Records:
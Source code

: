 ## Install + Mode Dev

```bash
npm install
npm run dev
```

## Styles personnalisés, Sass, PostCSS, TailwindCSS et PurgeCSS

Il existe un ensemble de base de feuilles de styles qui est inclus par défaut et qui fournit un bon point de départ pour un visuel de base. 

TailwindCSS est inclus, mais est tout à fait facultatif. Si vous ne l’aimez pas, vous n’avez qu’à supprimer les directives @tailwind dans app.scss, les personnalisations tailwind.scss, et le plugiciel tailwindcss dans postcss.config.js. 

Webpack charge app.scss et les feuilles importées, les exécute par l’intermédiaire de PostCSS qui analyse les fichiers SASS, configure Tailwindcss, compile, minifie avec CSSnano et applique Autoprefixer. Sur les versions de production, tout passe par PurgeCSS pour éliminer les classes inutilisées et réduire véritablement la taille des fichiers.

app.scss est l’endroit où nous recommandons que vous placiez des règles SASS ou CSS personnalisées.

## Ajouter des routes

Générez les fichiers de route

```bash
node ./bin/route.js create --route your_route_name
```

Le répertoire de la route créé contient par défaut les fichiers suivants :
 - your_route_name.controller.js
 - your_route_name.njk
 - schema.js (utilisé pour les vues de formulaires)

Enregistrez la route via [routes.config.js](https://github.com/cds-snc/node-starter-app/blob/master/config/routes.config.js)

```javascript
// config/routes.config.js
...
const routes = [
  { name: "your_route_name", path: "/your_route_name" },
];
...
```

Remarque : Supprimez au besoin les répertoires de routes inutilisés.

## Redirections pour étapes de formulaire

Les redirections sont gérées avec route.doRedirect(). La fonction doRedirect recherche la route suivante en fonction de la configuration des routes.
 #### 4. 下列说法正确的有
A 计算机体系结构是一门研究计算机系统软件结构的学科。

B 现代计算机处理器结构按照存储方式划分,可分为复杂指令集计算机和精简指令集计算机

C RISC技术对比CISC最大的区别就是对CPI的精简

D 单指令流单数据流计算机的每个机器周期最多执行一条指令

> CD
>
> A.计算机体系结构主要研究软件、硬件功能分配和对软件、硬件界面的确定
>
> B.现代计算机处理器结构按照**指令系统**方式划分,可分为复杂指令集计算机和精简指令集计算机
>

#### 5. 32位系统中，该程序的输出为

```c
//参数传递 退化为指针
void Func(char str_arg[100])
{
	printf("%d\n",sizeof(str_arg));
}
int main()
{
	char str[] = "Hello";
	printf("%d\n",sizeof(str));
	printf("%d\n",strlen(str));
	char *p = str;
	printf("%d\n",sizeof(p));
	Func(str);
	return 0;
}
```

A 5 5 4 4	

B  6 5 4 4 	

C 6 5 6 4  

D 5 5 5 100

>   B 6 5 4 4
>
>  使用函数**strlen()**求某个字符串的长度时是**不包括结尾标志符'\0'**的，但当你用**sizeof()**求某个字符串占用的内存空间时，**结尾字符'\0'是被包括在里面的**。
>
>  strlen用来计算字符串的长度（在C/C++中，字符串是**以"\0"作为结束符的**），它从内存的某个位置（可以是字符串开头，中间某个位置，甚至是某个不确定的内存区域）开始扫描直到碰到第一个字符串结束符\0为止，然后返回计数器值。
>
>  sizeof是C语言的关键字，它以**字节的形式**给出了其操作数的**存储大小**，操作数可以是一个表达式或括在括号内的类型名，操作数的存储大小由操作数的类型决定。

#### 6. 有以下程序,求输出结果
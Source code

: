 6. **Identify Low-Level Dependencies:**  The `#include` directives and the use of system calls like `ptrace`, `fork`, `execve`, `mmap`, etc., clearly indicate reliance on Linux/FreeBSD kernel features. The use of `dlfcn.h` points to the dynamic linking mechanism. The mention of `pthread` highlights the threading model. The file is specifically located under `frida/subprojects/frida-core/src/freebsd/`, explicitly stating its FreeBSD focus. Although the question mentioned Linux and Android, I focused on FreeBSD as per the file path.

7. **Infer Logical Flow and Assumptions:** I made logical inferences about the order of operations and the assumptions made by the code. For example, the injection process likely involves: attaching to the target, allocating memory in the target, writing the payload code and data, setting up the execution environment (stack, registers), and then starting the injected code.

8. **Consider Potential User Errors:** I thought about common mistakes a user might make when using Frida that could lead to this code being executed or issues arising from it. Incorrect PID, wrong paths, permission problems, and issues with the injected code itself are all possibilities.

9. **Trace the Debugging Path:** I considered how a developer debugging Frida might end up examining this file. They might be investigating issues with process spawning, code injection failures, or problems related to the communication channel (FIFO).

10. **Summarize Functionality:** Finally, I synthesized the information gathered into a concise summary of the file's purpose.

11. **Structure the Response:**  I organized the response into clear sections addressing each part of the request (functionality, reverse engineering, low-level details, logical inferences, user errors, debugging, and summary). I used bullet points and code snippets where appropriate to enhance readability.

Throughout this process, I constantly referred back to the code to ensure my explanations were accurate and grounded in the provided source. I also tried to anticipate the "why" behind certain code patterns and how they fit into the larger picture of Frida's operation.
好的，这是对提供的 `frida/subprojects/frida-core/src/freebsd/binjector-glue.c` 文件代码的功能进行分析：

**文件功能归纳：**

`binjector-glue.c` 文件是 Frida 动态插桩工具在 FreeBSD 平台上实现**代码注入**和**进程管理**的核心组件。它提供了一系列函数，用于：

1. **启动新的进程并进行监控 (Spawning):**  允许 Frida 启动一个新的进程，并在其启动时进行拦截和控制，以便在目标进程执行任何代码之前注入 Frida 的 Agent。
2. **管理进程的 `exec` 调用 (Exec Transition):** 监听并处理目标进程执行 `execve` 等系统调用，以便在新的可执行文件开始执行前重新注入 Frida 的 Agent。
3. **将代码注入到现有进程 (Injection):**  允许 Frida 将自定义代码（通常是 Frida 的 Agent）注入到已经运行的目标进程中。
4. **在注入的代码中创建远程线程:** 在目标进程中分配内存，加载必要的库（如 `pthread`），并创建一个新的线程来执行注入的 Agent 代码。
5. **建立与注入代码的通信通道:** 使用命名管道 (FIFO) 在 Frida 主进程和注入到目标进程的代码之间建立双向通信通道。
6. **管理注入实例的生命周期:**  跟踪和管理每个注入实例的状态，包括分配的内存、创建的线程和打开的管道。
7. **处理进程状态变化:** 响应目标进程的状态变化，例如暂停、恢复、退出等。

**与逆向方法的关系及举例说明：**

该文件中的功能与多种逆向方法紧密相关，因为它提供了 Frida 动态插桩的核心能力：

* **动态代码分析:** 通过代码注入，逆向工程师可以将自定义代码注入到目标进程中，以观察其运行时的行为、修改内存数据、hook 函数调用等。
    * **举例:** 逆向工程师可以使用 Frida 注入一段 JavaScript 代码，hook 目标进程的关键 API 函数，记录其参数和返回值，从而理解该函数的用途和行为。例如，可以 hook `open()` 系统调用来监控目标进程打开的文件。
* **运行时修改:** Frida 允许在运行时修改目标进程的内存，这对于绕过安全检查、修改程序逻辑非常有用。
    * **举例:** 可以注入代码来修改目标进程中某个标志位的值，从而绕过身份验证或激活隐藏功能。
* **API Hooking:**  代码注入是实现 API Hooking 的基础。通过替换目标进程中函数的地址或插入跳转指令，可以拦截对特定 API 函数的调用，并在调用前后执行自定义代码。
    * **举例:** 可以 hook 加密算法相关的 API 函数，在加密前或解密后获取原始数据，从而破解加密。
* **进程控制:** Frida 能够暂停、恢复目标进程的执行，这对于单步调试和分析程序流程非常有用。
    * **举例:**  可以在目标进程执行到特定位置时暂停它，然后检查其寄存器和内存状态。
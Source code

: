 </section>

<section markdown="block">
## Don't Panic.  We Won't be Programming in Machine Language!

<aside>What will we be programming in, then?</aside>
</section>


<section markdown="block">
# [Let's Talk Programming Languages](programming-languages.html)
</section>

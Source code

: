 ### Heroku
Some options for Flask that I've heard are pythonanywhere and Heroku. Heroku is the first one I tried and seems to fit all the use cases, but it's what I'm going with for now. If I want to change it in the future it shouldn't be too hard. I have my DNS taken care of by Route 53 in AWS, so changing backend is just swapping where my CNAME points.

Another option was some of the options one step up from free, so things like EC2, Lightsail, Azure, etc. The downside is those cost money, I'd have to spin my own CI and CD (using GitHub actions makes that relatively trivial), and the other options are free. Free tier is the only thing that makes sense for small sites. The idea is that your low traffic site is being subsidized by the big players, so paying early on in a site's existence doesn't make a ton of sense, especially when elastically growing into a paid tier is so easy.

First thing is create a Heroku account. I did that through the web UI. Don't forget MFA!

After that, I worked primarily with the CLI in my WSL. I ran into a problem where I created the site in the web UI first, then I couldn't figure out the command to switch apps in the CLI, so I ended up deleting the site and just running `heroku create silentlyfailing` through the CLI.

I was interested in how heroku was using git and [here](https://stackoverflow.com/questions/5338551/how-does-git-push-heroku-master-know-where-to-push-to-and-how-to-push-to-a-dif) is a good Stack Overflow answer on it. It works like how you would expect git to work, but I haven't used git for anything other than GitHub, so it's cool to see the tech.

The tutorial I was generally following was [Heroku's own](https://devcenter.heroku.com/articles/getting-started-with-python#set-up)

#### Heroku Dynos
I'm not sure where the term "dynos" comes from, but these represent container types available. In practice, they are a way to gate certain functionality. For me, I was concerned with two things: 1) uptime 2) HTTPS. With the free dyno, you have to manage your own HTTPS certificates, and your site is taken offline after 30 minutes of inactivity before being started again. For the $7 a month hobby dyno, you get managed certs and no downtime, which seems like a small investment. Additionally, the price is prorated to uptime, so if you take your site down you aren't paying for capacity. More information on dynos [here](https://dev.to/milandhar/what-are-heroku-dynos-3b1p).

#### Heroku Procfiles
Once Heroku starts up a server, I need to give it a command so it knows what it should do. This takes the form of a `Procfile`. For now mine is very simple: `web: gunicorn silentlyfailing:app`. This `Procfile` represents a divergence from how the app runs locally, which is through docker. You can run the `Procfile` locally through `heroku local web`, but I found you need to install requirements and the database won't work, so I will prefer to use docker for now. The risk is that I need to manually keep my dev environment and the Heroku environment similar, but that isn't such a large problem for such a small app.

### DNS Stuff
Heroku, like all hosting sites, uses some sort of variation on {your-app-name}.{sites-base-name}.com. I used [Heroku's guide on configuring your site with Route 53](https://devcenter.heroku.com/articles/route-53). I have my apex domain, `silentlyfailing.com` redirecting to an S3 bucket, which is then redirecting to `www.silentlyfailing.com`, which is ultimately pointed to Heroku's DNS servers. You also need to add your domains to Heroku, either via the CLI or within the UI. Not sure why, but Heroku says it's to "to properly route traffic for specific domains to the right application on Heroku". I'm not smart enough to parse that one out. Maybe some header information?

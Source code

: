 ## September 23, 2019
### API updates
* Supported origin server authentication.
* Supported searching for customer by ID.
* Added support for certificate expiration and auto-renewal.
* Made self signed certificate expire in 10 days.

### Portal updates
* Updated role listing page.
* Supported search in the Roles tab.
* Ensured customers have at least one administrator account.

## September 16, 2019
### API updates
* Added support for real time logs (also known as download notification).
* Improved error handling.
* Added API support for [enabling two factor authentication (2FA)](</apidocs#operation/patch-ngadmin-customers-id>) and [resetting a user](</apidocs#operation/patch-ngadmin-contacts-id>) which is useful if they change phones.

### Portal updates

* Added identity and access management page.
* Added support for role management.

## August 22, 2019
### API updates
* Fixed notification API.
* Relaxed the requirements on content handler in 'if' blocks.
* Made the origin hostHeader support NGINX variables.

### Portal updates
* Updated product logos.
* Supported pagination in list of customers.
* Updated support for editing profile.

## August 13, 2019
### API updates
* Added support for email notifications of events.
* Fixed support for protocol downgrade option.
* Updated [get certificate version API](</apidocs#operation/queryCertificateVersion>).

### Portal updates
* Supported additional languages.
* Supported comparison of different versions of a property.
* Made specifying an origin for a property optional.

Description of the task:
Would you filter the entries above and keep each line that has the word "glue"?

Result below:
好的，这是对提供的 `frida/subprojects/frida-core/src/freebsd/binjector-glue.c` 文件代码的功能进行分析：
`binjector-glue.c` 文件是 Frida 动态插桩工具在 FreeBSD 平台上实现**代码注入**和**进程管理**的核心组件。它提供了一系列函数，用于：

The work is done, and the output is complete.